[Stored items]
_____

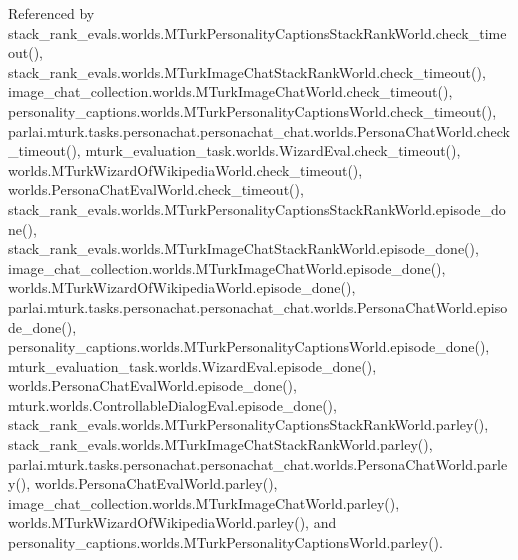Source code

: Referenced by stack\+\_\+rank\+\_\+evals.\+worlds.\+M\+Turk\+Personality\+Captions\+Stack\+Rank\+World.\+check\+\_\+timeout(), stack\+\_\+rank\+\_\+evals.\+worlds.\+M\+Turk\+Image\+Chat\+Stack\+Rank\+World.\+check\+\_\+timeout(), image\+\_\+chat\+\_\+collection.\+worlds.\+M\+Turk\+Image\+Chat\+World.\+check\+\_\+timeout(), personality\+\_\+captions.\+worlds.\+M\+Turk\+Personality\+Captions\+World.\+check\+\_\+timeout(), parlai.\+mturk.\+tasks.\+personachat.\+personachat\+\_\+chat.\+worlds.\+Persona\+Chat\+World.\+check\+\_\+timeout(), mturk\+\_\+evaluation\+\_\+task.\+worlds.\+Wizard\+Eval.\+check\+\_\+timeout(), worlds.\+M\+Turk\+Wizard\+Of\+Wikipedia\+World.\+check\+\_\+timeout(), worlds.\+Persona\+Chat\+Eval\+World.\+check\+\_\+timeout(), stack\+\_\+rank\+\_\+evals.\+worlds.\+M\+Turk\+Personality\+Captions\+Stack\+Rank\+World.\+episode\+\_\+done(), stack\+\_\+rank\+\_\+evals.\+worlds.\+M\+Turk\+Image\+Chat\+Stack\+Rank\+World.\+episode\+\_\+done(), image\+\_\+chat\+\_\+collection.\+worlds.\+M\+Turk\+Image\+Chat\+World.\+episode\+\_\+done(), worlds.\+M\+Turk\+Wizard\+Of\+Wikipedia\+World.\+episode\+\_\+done(), parlai.\+mturk.\+tasks.\+personachat.\+personachat\+\_\+chat.\+worlds.\+Persona\+Chat\+World.\+episode\+\_\+done(), personality\+\_\+captions.\+worlds.\+M\+Turk\+Personality\+Captions\+World.\+episode\+\_\+done(), mturk\+\_\+evaluation\+\_\+task.\+worlds.\+Wizard\+Eval.\+episode\+\_\+done(), worlds.\+Persona\+Chat\+Eval\+World.\+episode\+\_\+done(), mturk.\+worlds.\+Controllable\+Dialog\+Eval.\+episode\+\_\+done(), stack\+\_\+rank\+\_\+evals.\+worlds.\+M\+Turk\+Personality\+Captions\+Stack\+Rank\+World.\+parley(), stack\+\_\+rank\+\_\+evals.\+worlds.\+M\+Turk\+Image\+Chat\+Stack\+Rank\+World.\+parley(), parlai.\+mturk.\+tasks.\+personachat.\+personachat\+\_\+chat.\+worlds.\+Persona\+Chat\+World.\+parley(), worlds.\+Persona\+Chat\+Eval\+World.\+parley(), image\+\_\+chat\+\_\+collection.\+worlds.\+M\+Turk\+Image\+Chat\+World.\+parley(), worlds.\+M\+Turk\+Wizard\+Of\+Wikipedia\+World.\+parley(), and personality\+\_\+captions.\+worlds.\+M\+Turk\+Personality\+Captions\+World.\+parley().

\mbox{\label{classimage__chat__collection_1_1worlds_1_1MTurkImageChatWorld_a83ee57ee0709f14bee6e64cef39ab17d}} 
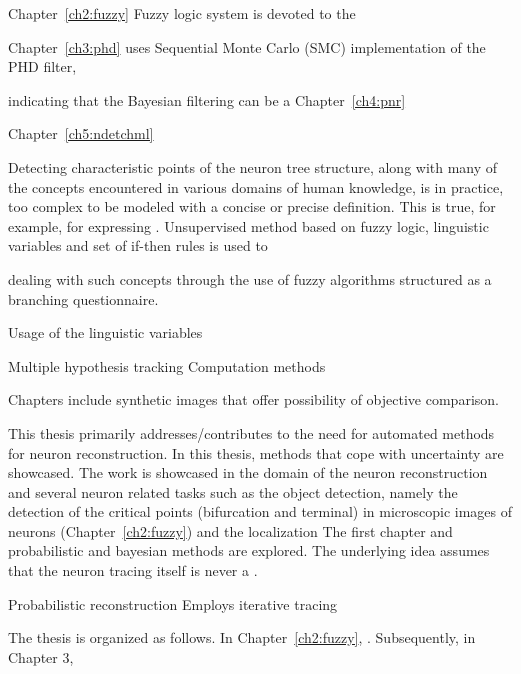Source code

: Chapter~\ref{ch2:fuzzy} Fuzzy logic system is devoted to the 

Chapter~\ref{ch3:phd} uses
Sequential Monte Carlo (SMC) implementation of the PHD filter,

 indicating that the Bayesian filtering can be a 
Chapter~\ref{ch4:pnr}

Chapter~\ref{ch5:ndetchml}

Detecting characteristic points of the neuron tree structure, along with many of the concepts encountered in various domains of human knowledge, is in practice, too complex to be modeled with a concise or precise definition. This is true, for example, for expressing . Unsupervised method based on fuzzy logic, linguistic variables and set of if-then rules is used to 

dealing with such concepts through the use of fuzzy algorithms structured as a branching questionnaire.

Usage of the linguistic variables 

Multiple hypothesis tracking
Computation methods

Chapters include synthetic images that offer possibility of objective comparison.

This thesis primarily addresses/contributes to the need for automated methods for neuron reconstruction. 
In this thesis, methods that cope with uncertainty are showcased. The work is showcased in the domain of the neuron reconstruction and several neuron related tasks such as the object detection, namely the detection of the critical points (bifurcation and terminal) in microscopic images of neurons (Chapter~\ref{ch2:fuzzy}) and the localization  The first chapter  and probabilistic and bayesian methods are explored. The underlying idea assumes that the neuron tracing itself is never a .

Probabilistic reconstruction
Employs iterative tracing


The thesis is organized as follows. In Chapter~\ref{ch2:fuzzy},  . Subsequently, in Chapter 3, 


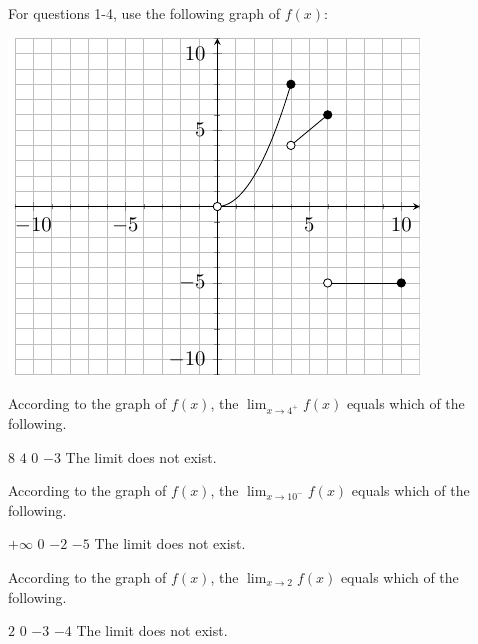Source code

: \documentclass[11pt]{article}
\begin{document}
\begin{questions}
\begin{multiplechoice}{5}

For questions 1-4, use the following graph of $f(x)$:\\


\begin{minipage}{\linewidth}%
\centering
\makebox[\linewidth]{}
\includegraphics{exam1graph1.pdf}
\label{graph1exam1}%
\end{minipage}


\begin{questions}
\begin{multiplechoice}{5}

\question According to the graph of $f(x)$, the $\lim_{x\to 4^+}f(x) $ equals which of the following.
\begin{answers}{3}
\ans $8$
\ans $4$
\ans $0$
\ans $-3$
\ans The limit does not exist.
\end{answers}



\question According to the graph of $f(x)$, the $\lim_{x\to 10^-}f(x) $ equals which of the following.
\begin{answers}{3}
\ans $+\infty$
\ans $0$
\ans $-2$
\ans $-5$
\ans The limit does not exist.
\end{answers}


\question According to the graph of $f(x)$, the $\lim_{x\to 2}f(x) $ equals which of the following.
\begin{answers}{3}
\ans $2$
\ans $0$
\ans $-3$
\ans $-4$
\ans The limit does not exist.
\end{answers}


\end{multiplechoice}
\end{questions}
\end{multiplechoice}
\end{questions}
\end{document}
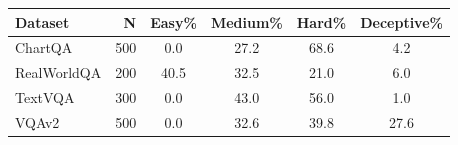 \begin{tabular}{lrcccc}
\toprule
Dataset & N & Easy\% & Medium\% & Hard\% & Deceptive\% \\
\midrule
ChartQA & 500 & 0.0 & 27.2 & 68.6 & 4.2 \\
RealWorldQA & 200 & 40.5 & 32.5 & 21.0 & 6.0 \\
TextVQA & 300 & 0.0 & 43.0 & 56.0 & 1.0 \\
VQAv2 & 500 & 0.0 & 32.6 & 39.8 & 27.6 \\
\bottomrule
\end{tabular}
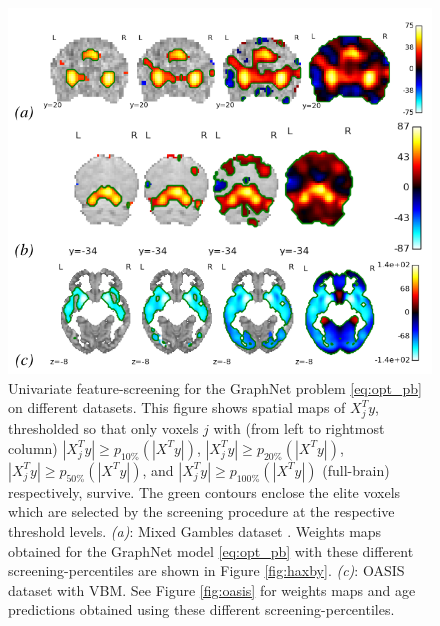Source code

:  \begin{figure}[!htb]
   \includegraphics[width=1\linewidth]{figures/screening.png}
\caption{Univariate feature-screening for the
  GraphNet
  problem \eqref{eq:opt_pb} on
  different datasets.
  This figure shows spatial maps of
  $X^T_jy$, thresholded so that only voxels $j$ with (from left to
  rightmost column)  $|X^T_jy| \ge p_{10\%}(|X^Ty|)$, $|X^T_jy| \ge
  p_{20\%}(|X^Ty|)$, $|X^T_jy| \ge p_{50\%}(|X^Ty|)$, and $|X^T_jy|
  \ge p_{100\%}(|X^Ty|)$ (full-brain) respectively, survive. The
  green contours enclose the elite voxels which are selected by the
  screening procedure at the respective threshold
  levels. \textit{(a)}: Mixed Gambles dataset
   \citep{jimura2012}.%
  Weights maps obtained for the GraphNet
  model \eqref{eq:opt_pb} with these different
  screening-percentiles are shown in Figure
  \ref{fig:haxby}. \textit{(c)}: OASIS dataset  \citep{marcus2007open}
  with VBM. See Figure \ref{fig:oasis} for weights maps and
  age predictions obtained using these different
  screening-percentiles. %
}

\label{fig:screening}
\end{figure}

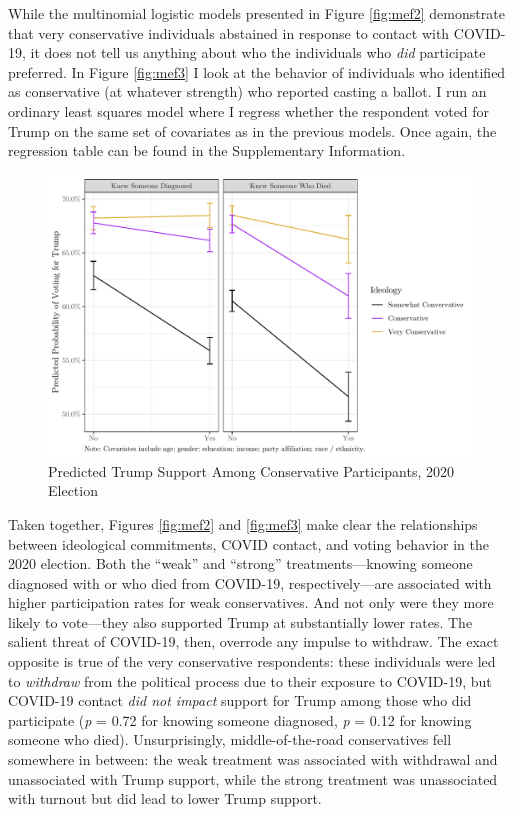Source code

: \documentclass[
  12pt,
]{article}
\begin{document}
While the multinomial logistic models presented in Figure \ref{fig:mef2} demonstrate that very conservative individuals abstained in response to contact with COVID-19, it does not tell us anything about who the individuals who \emph{did} participate preferred. In Figure \ref{fig:mef3} I look at the behavior of individuals who identified as conservative (at whatever strength) who reported casting a ballot. I run an ordinary least squares model where I regress whether the respondent voted for Trump on the same set of covariates as in the previous models. Once again, the regression table can be found in the Supplementary Information.

\begin{figure}[!htbp]

{\centering \includegraphics{theory_paper_files/figure-latex/mef3-c-1} 

}

\caption{\label{fig:mef3}Predicted Trump Support Among Conservative Participants, 2020 Election}\label{fig:mef3-c}
\end{figure}

Taken together, Figures \ref{fig:mef2} and \ref{fig:mef3} make clear the relationships between ideological commitments, COVID contact, and voting behavior in the 2020 election. Both the ``weak'' and ``strong'' treatments---knowing someone diagnosed with or who died from COVID-19, respectively---are associated with higher participation rates for weak conservatives. And not only were they more likely to vote---they also supported Trump at substantially lower rates. The salient threat of COVID-19, then, overrode any impulse to withdraw. The exact opposite is true of the very conservative respondents: these individuals were led to \emph{withdraw} from the political process due to their exposure to COVID-19, but COVID-19 contact \emph{did not impact} support for Trump among those who did participate (\emph{p} = 0.72 for knowing someone diagnosed, \emph{p} = 0.12 for knowing someone who died). Unsurprisingly, middle-of-the-road conservatives fell somewhere in between: the weak treatment was associated with withdrawal and unassociated with Trump support, while the strong treatment was unassociated with turnout but did lead to lower Trump support.
\end{document}

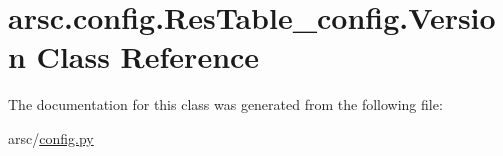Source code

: \hypertarget{classarsc_1_1config_1_1ResTable__config_1_1Version}{}\section{arsc.\+config.\+Res\+Table\+\_\+config.\+Version Class Reference}
\label{classarsc_1_1config_1_1ResTable__config_1_1Version}


The documentation for this class was generated from the following file\+:\begin{DoxyCompactItemize}
\item 
arsc/\mbox{\hyperlink{config_8py}{config.\+py}}\end{DoxyCompactItemize}
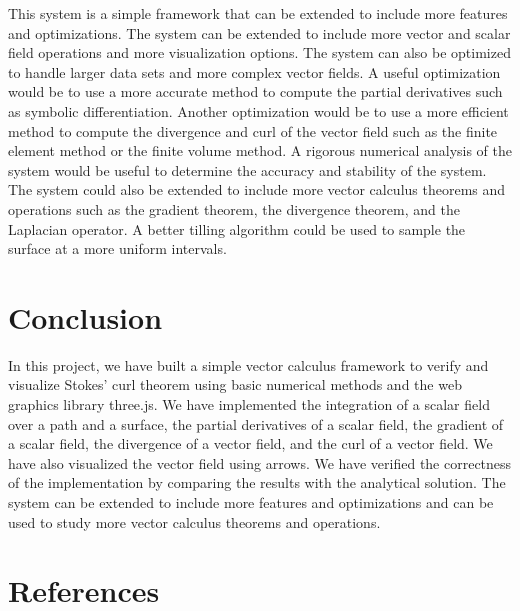 \documentclass[12pt]{article}
\begin{document}
This system is a simple framework that can be extended to include more features and optimizations. The system can be extended to include more vector and scalar field operations and more visualization options. The system can also be optimized to handle larger data sets and more complex vector fields.
A useful optimization would be to use a more accurate method to compute the partial derivatives such as symbolic differentiation. Another optimization would be to use a more efficient method to compute the divergence and curl of the vector field such as the finite element method\cite{FEM} or the finite volume method\cite{Finite_Volume_Methods}.
A rigorous numerical analysis of the system would be useful to determine the accuracy and stability of the system. The system could also be extended to include more vector calculus theorems and operations such as the gradient theorem, the divergence theorem, and the Laplacian operator.
A better tilling algorithm could be used to sample the surface at a more uniform intervals.


\newpage
\section{Conclusion}

In this project, we have built a simple vector calculus framework to verify and visualize Stokes' curl theorem using basic numerical methods and the web graphics library three.js. We have implemented the integration of a scalar field over a path and a surface, the partial derivatives of a scalar field, the gradient of a scalar field, the divergence of a vector field, and the curl of a vector field. We have also visualized the vector field using arrows. We have verified the correctness of the implementation by comparing the results with the analytical solution. The system can be extended to include more features and optimizations and can be used to study more vector calculus theorems and operations.

\newpage
\section{References}


\nocite{El-Deeb_PEU-218_Assignments}
\nocite{El-Deeb_PEU-218_Stokes_Threejs}
\end{document}
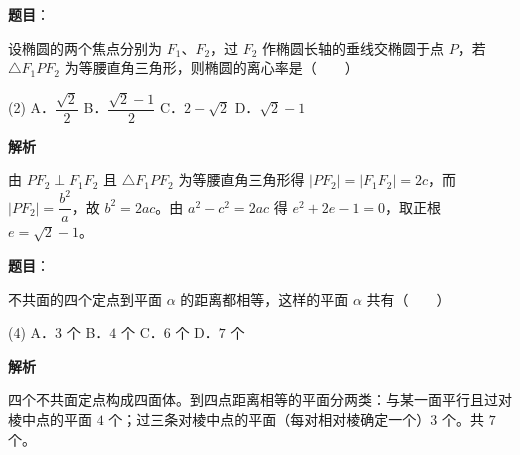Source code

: \begin{answer}

\textbf{题目}：

设椭圆的两个焦点分别为 $F_1$、$F_2$，过 $F_2$ 作椭圆长轴的垂线交椭圆于点 $P$，若 $\triangle F_1PF_2$ 为等腰直角三角形，则椭圆的离心率是\mbox{（　　）}

\begin{gkopts}(2)
\task A．$\dfrac{\sqrt{2}}{2}$
\task B．$\dfrac{\sqrt{2} - 1}{2}$
\task C．$2 - \sqrt{2}$
\task D．$\sqrt{2} - 1$
\end{gkopts}

\textbf{解析}

由 $PF_2 \perp F_1F_2$ 且 $\triangle F_1PF_2$ 为等腰直角三角形得 $|PF_2| = |F_1F_2| = 2c$，而 $|PF_2| = \dfrac{b^2}{a}$，故 $b^2 = 2ac$。由 $a^2 - c^2 = 2ac$ 得 $e^2 + 2e - 1 = 0$，取正根 $e = \sqrt{2} - 1$。


\end{answer}
\begin{answer}

\textbf{题目}：

不共面的四个定点到平面 $\alpha$ 的距离都相等，这样的平面 $\alpha$ 共有\mbox{（　　）}

\begin{gkopts}(4)
\task A．$3$ 个
\task B．$4$ 个
\task C．$6$ 个
\task D．$7$ 个
\end{gkopts}

\textbf{解析}

四个不共面定点构成四面体。到四点距离相等的平面分两类：与某一面平行且过对棱中点的平面 $4$ 个；过三条对棱中点的平面（每对相对棱确定一个）$3$ 个。共 $7$ 个。


\end{answer}

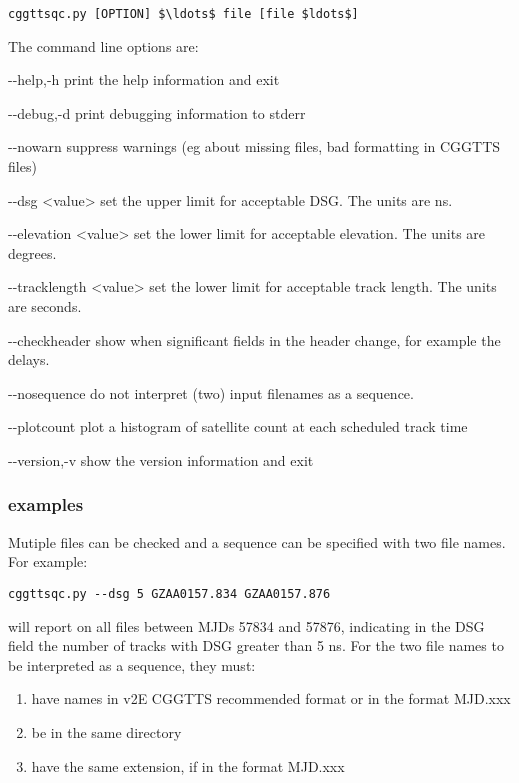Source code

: \begin{lstlisting}[mathescape=true]
cggttsqc.py [OPTION] $\ldots$ file [file $ldots$]
\end{lstlisting}
The command line options are:
\begin{description*}
	\item[-{}-help,-h]	print the help information and exit
	\item[-{}-debug,-d]	print debugging information to stderr
	\item[-{}-nowarn]   suppress warnings (eg about missing files, bad formatting in CGGTTS files)
	\item[-{}-dsg \textless{value}\textgreater]  set the upper limit for acceptable DSG. The units are ns.
	\item[-{}-elevation \textless{value}\textgreater] set the lower limit for acceptable elevation. The units are degrees.
	\item[-{}-tracklength  \textless{value}\textgreater] set the lower limit for acceptable track length. The units are seconds.
	\item[-{}-checkheader] show when significant fields in the header change, for example the delays.
	\item[-{}-nosequence] do not interpret (two) input filenames as a sequence.
	\item[-{}-plotcount]  plot a histogram of satellite count at each scheduled track time
	\item[-{}-version,-v] show the version information and exit
\end{description*}

\subsubsection{examples}

Mutiple files can be checked and a sequence can be specified with two file names.
For example:
\begin{lstlisting}
cggttsqc.py --dsg 5 GZAA0157.834 GZAA0157.876
\end{lstlisting}
will report on all files between MJDs 57834 and 57876, indicating in the DSG field the number of tracks with DSG greater
than 5 ns. For the two file names to be interpreted as a sequence, they must:
\begin{enumerate}
	\item have names in v2E CGGTTS recommended format or in the format MJD.xxx
	\item be in the same directory
	\item have the same extension, if in the format MJD.xxx
\end{enumerate}
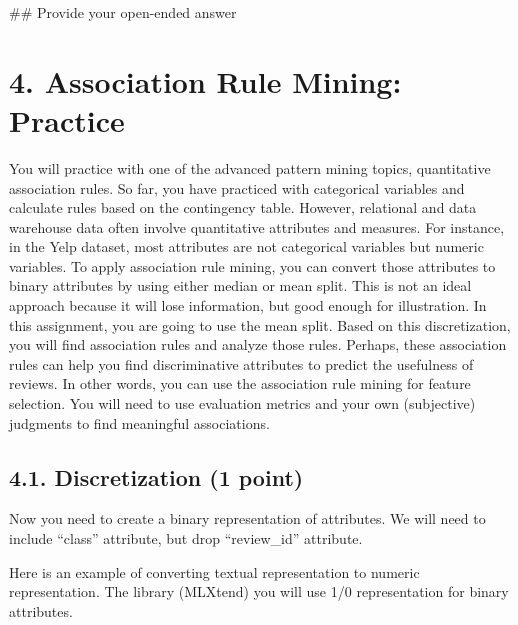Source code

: \documentclass[
  letterpaper,
]{scrbook}
\newenvironment{Shaded}{\begin{snugshade}}{\end{snugshade}}
\newcommand{\CommentTok}[1]{\textcolor[rgb]{0.37,0.37,0.37}{#1}}
\begin{document}
\begin{Shaded}
\begin{Highlighting}[]
\CommentTok{\#\# Provide your open{-}ended answer}
\end{Highlighting}
\end{Shaded}

\section*{4. Association Rule Mining:
Practice}\label{association-rule-mining-practice}


You will practice with one of the advanced pattern mining topics,
quantitative association rules. So far, you have practiced with
categorical variables and calculate rules based on the contingency
table. However, relational and data warehouse data often involve
quantitative attributes and measures. For instance, in the Yelp dataset,
most attributes are not categorical variables but numeric variables. To
apply association rule mining, you can convert those attributes to
binary attributes by using either median or mean split. This is not an
ideal approach because it will lose information, but good enough for
illustration. In this assignment, you are going to use the mean split.
Based on this discretization, you will find association rules and
analyze those rules. Perhaps, these association rules can help you find
discriminative attributes to predict the usefulness of reviews. In other
words, you can use the association rule mining for feature selection.
You will need to use evaluation metrics and your own (subjective)
judgments to find meaningful associations.

\subsection*{4.1. Discretization (1
point)}\label{discretization-1-point}

Now you need to create a binary representation of attributes. We will
need to include ``class'' attribute, but drop ``review\_id'' attribute.

Here is an example of converting textual representation to numeric
representation. The library (MLXtend) you will use 1/0 representation
for binary attributes.
\end{document}
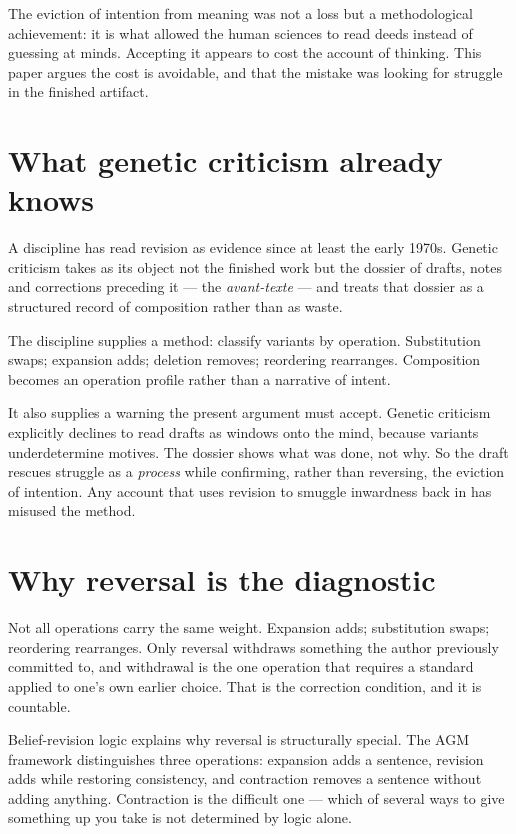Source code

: \documentclass[11pt,a4paper]{article}
\begin{document}
The eviction of intention from meaning was not a loss but a methodological achievement: it is what allowed the human sciences to read deeds instead of guessing at minds. Accepting it appears to cost the account of thinking. This paper argues the cost is avoidable, and that the mistake was looking for struggle in the finished artifact.

\section{What genetic criticism already knows}
A discipline has read revision as evidence since at least the early 1970s. Genetic criticism takes as its object not the finished work but the dossier of drafts, notes and corrections preceding it --- the \emph{avant-texte} --- and treats that dossier as a structured record of composition rather than as waste.

The discipline supplies a method: classify variants by operation. Substitution swaps; expansion adds; deletion removes; reordering rearranges. Composition becomes an operation profile rather than a narrative of intent.

It also supplies a warning the present argument must accept. Genetic criticism explicitly declines to read drafts as windows onto the mind, because variants underdetermine motives. The dossier shows what was done, not why. So the draft rescues struggle as a \emph{process} while confirming, rather than reversing, the eviction of intention. Any account that uses revision to smuggle inwardness back in has misused the method.

\section{Why reversal is the diagnostic}
Not all operations carry the same weight. Expansion adds; substitution swaps; reordering rearranges. Only reversal withdraws something the author previously committed to, and withdrawal is the one operation that requires a standard applied to one's own earlier choice. That is the correction condition, and it is countable.

Belief-revision logic explains why reversal is structurally special. The AGM framework distinguishes three operations: expansion adds a sentence, revision adds while restoring consistency, and contraction removes a sentence without adding anything. Contraction is the difficult one --- which of several ways to give something up you take is not determined by logic alone.
\end{document}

_____

| Prompt |
Some lines of the data above may hold the word "exit"; report how many do, and nothing else.

| Output below |
2